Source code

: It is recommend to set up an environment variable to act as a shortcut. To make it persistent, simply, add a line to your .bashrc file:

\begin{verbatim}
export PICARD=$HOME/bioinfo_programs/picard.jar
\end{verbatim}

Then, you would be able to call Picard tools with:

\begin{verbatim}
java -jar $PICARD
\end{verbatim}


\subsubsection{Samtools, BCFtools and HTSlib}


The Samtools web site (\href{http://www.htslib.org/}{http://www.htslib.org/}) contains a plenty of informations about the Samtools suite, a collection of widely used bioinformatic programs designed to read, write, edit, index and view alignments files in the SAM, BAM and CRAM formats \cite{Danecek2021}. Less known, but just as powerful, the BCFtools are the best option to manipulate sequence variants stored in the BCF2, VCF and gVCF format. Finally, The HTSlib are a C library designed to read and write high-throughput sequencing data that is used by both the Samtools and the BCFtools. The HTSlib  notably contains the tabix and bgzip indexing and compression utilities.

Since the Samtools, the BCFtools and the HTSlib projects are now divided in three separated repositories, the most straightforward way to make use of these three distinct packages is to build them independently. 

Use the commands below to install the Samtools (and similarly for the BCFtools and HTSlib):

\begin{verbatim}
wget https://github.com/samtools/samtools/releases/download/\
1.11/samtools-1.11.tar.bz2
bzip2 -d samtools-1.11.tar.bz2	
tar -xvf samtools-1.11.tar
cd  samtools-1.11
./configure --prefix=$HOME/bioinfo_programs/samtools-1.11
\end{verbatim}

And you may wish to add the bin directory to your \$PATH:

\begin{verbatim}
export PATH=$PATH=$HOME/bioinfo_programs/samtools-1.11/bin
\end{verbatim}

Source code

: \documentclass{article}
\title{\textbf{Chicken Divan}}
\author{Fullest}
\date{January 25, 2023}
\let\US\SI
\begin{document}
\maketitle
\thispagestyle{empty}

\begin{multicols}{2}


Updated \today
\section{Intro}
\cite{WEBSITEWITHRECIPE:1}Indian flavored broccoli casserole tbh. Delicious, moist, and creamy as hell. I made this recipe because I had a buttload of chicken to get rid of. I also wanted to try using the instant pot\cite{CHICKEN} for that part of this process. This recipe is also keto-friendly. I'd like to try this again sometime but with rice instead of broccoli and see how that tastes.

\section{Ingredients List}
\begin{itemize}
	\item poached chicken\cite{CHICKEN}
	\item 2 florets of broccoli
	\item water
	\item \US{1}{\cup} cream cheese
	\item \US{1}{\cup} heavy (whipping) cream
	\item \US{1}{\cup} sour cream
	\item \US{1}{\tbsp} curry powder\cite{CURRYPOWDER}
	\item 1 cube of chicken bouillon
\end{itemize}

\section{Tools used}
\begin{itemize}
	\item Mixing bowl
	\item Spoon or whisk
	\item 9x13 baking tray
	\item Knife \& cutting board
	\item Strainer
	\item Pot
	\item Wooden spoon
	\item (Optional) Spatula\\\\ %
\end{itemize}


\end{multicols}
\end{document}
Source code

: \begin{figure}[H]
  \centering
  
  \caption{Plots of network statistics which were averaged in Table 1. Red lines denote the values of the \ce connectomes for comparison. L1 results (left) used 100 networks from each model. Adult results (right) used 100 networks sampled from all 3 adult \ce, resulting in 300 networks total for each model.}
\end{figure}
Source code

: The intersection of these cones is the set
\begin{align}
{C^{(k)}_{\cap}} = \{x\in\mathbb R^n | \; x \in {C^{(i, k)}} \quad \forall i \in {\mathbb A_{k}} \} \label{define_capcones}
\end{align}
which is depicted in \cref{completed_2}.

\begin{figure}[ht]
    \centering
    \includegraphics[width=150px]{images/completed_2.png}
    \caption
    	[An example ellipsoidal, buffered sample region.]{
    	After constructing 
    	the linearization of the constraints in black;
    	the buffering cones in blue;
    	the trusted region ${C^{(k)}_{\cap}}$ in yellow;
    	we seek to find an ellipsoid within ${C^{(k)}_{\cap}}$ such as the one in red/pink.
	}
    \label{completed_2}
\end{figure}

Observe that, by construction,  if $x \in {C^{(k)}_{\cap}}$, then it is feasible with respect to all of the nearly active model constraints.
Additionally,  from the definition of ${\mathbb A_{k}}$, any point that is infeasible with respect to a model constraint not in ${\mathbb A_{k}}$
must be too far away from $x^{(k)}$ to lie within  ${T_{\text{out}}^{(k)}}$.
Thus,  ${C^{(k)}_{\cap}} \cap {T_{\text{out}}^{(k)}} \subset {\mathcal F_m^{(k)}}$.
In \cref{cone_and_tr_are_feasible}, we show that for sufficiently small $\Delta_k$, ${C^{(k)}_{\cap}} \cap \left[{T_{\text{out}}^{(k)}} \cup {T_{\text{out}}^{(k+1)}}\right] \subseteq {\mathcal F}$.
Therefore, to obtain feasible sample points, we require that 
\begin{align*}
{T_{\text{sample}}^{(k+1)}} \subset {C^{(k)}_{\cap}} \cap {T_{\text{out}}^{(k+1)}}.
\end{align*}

# # #

=== PROBLEM TO WORK ON ===
All records should be written out again exactly as given.

=== OUTPUT OF THE EXERCISE ===
Source code

: It is recommend to set up an environment variable to act as a shortcut. To make it persistent, simply, add a line to your .bashrc file:

\begin{verbatim}
export PICARD=$HOME/bioinfo_programs/picard.jar
\end{verbatim}

Then, you would be able to call Picard tools with:

\begin{verbatim}
java -jar $PICARD
\end{verbatim}


\subsubsection{Samtools, BCFtools and HTSlib}


The Samtools web site (\href{http://www.htslib.org/}{http://www.htslib.org/}) contains a plenty of informations about the Samtools suite, a collection of widely used bioinformatic programs designed to read, write, edit, index and view alignments files in the SAM, BAM and CRAM formats \cite{Danecek2021}. Less known, but just as powerful, the BCFtools are the best option to manipulate sequence variants stored in the BCF2, VCF and gVCF format. Finally, The HTSlib are a C library designed to read and write high-throughput sequencing data that is used by both the Samtools and the BCFtools. The HTSlib  notably contains the tabix and bgzip indexing and compression utilities.

Since the Samtools, the BCFtools and the HTSlib projects are now divided in three separated repositories, the most straightforward way to make use of these three distinct packages is to build them independently. 

Use the commands below to install the Samtools (and similarly for the BCFtools and HTSlib):

\begin{verbatim}
wget https://github.com/samtools/samtools/releases/download/\
1.11/samtools-1.11.tar.bz2
bzip2 -d samtools-1.11.tar.bz2	
tar -xvf samtools-1.11.tar
cd  samtools-1.11
./configure --prefix=$HOME/bioinfo_programs/samtools-1.11
\end{verbatim}

And you may wish to add the bin directory to your \$PATH:

\begin{verbatim}
export PATH=$PATH=$HOME/bioinfo_programs/samtools-1.11/bin
\end{verbatim}

Source code

: \documentclass{article}
\title{\textbf{Chicken Divan}}
\author{Fullest}
\date{January 25, 2023}
\let\US\SI
\begin{document}
\maketitle
\thispagestyle{empty}

\begin{multicols}{2}


Updated \today
\section{Intro}
\cite{WEBSITEWITHRECIPE:1}Indian flavored broccoli casserole tbh. Delicious, moist, and creamy as hell. I made this recipe because I had a buttload of chicken to get rid of. I also wanted to try using the instant pot\cite{CHICKEN} for that part of this process. This recipe is also keto-friendly. I'd like to try this again sometime but with rice instead of broccoli and see how that tastes.

\section{Ingredients List}
\begin{itemize}
	\item poached chicken\cite{CHICKEN}
	\item 2 florets of broccoli
	\item water
	\item \US{1}{\cup} cream cheese
	\item \US{1}{\cup} heavy (whipping) cream
	\item \US{1}{\cup} sour cream
	\item \US{1}{\tbsp} curry powder\cite{CURRYPOWDER}
	\item 1 cube of chicken bouillon
\end{itemize}

\section{Tools used}
\begin{itemize}
	\item Mixing bowl
	\item Spoon or whisk
	\item 9x13 baking tray
	\item Knife \& cutting board
	\item Strainer
	\item Pot
	\item Wooden spoon
	\item (Optional) Spatula\\\\ %
\end{itemize}


\end{multicols}
\end{document}
Source code

: \begin{figure}[H]
  \centering
  
  \caption{Plots of network statistics which were averaged in Table 1. Red lines denote the values of the \ce connectomes for comparison. L1 results (left) used 100 networks from each model. Adult results (right) used 100 networks sampled from all 3 adult \ce, resulting in 300 networks total for each model.}
\end{figure}
Source code

: The intersection of these cones is the set
\begin{align}
{C^{(k)}_{\cap}} = \{x\in\mathbb R^n | \; x \in {C^{(i, k)}} \quad \forall i \in {\mathbb A_{k}} \} \label{define_capcones}
\end{align}
which is depicted in \cref{completed_2}.

\begin{figure}[ht]
    \centering
    \includegraphics[width=150px]{images/completed_2.png}
    \caption
    	[An example ellipsoidal, buffered sample region.]{
    	After constructing 
    	the linearization of the constraints in black;
    	the buffering cones in blue;
    	the trusted region ${C^{(k)}_{\cap}}$ in yellow;
    	we seek to find an ellipsoid within ${C^{(k)}_{\cap}}$ such as the one in red/pink.
	}
    \label{completed_2}
\end{figure}

Observe that, by construction,  if $x \in {C^{(k)}_{\cap}}$, then it is feasible with respect to all of the nearly active model constraints.
Additionally,  from the definition of ${\mathbb A_{k}}$, any point that is infeasible with respect to a model constraint not in ${\mathbb A_{k}}$
must be too far away from $x^{(k)}$ to lie within  ${T_{\text{out}}^{(k)}}$.
Thus,  ${C^{(k)}_{\cap}} \cap {T_{\text{out}}^{(k)}} \subset {\mathcal F_m^{(k)}}$.
In \cref{cone_and_tr_are_feasible}, we show that for sufficiently small $\Delta_k$, ${C^{(k)}_{\cap}} \cap \left[{T_{\text{out}}^{(k)}} \cup {T_{\text{out}}^{(k+1)}}\right] \subseteq {\mathcal F}$.
Therefore, to obtain feasible sample points, we require that 
\begin{align*}
{T_{\text{sample}}^{(k+1)}} \subset {C^{(k)}_{\cap}} \cap {T_{\text{out}}^{(k+1)}}.
\end{align*}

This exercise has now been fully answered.